Founded in 2003, the organization has a mission to secure a sustainable future for fisheries and fishing communities in eastern Maine. Anderson worked for 16 years at Maine Sea Grant at the University of Maine and a decade at the Maine Department of Marine Resources before taking over the leadership role there in 2017 from Alden.

The center lives in a “space between science, community and policy,” according to Anderson. It often works as a sort-of liaison between regulators, scientists and fishermen. The nonprofit also conducts research, helps develop fishery management strategies and runs educational programs for high school-age fishermen.

Transitioning away from a founder can be a challenge, said Walter Kumiega, the chairman of the center’s board of directors, but Anderson has done well and kept the organization going during the pandemic.

“Surviving the pandemic has been a feat in itself,” Kumiega, a former state representative, said.

One of the biggest tasks during Anderson’s tenure was continuing Alden’s mission of fostering an ecosystem-based approach to fisheries management. The philosophy, which encourages regulators to look at ecosystems as a whole instead of species by species, is one that Anderson hoped incoming leadership would adopt as well.
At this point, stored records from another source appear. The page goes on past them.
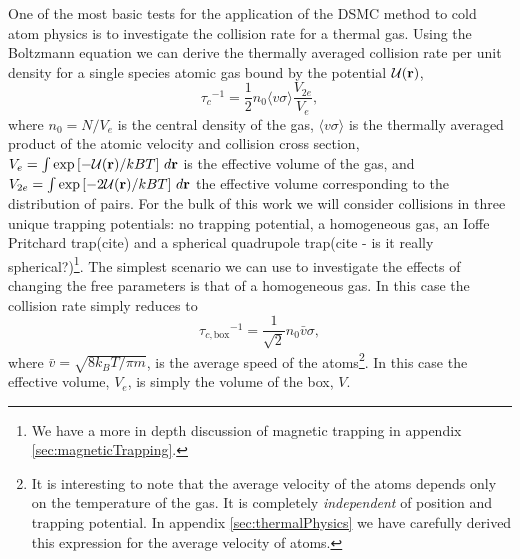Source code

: One of the most basic tests for the application of the DSMC method to cold atom physics is to investigate the collision rate for a thermal gas. 
Using the Boltzmann equation we can derive \cite{Walraven2010} the thermally averaged collision rate per unit density for a single species atomic gas bound by the potential ${\cal U}(\mathbf{r})$,
\begin{equation}
    {\tau_c}^{-1} = \frac{1}{2} n_{0}\langle v\sigma \rangle \frac{V_{2e}}{V_e},
\end{equation}
where $n_0 = N / V_e$ is the central density of the gas, $\langle v\sigma \rangle$ is the thermally averaged product of the atomic velocity and collision cross section, $V_e = \int \exp\left[-{\cal U}(\mathbf{r})/kBT\right]\, d\mathbf{r}$ is the effective volume of the gas, and $V_{2e} = \int \exp\left[-2{\cal U}(\mathbf{r})/kBT\right]\, d\mathbf{r}$ the effective volume corresponding to the distribution of pairs.
For the bulk of this work we will consider collisions in three unique trapping potentials: no trapping potential, \ie a homogeneous gas, an Ioffe Pritchard trap(cite) and a spherical quadrupole trap(cite - is it really spherical?)\footnote{We have a more in depth discussion of magnetic trapping in appendix \ref{sec:magneticTrapping}.}.
The simplest scenario we can use to investigate the effects of changing the free parameters is that of a homogeneous gas. 
In this case the collision rate simply reduces to 
\begin{equation*}
    {\tau_{c,\mathrm{box}}}^{-1} = \frac{1}{\sqrt{2}}n_0\bar{v}\sigma,
\end{equation*}
where $\bar{v}=\sqrt{8k_{B}T/\pi m}$, is the average speed of the atoms\footnote{It is interesting to note that the average velocity of the atoms depends only on the temperature of the gas. It is completely \emph{independent} of position and trapping potential. In appendix \ref{sec:thermalPhysics} we have carefully derived this expression for the average velocity of atoms.}. In this case the effective volume, $V_e$, is simply the volume of the box, $V$.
“I think the mission of this center is right smack dab in the middle of helping these communities be more resilient,” Anderson said.

Ginny Olsen, a Stonington lobsterman and leader in the local lobster union, first got to know Anderson when he worked at Maine Sea Grant.

“He was really an integral part of my becoming involved in the regulatory process and advocacy,” she said.

Under Anderson’s guidance, the center has helped educate the public on fisheries in a community that lives and dies on lobstering.

“Paul was really good at furthering that mission,” Olsen said.  

The center kicked off a national search for Anderson’s replacement this week. He has agreed to stay on until the board finds someone. Ideally that would be by this summer, Kumiega said.

Anderson plans to continue to be involved in fisheries as a volunteer, but said he is ready to give up the leadership role at the center so he can spend more time on his other interests, including community radio, gardening and music.

“It’s been really amazing to do this work and I fully believe in the mission of this strong organization,” he said. “I’m just ready to slow down personally.”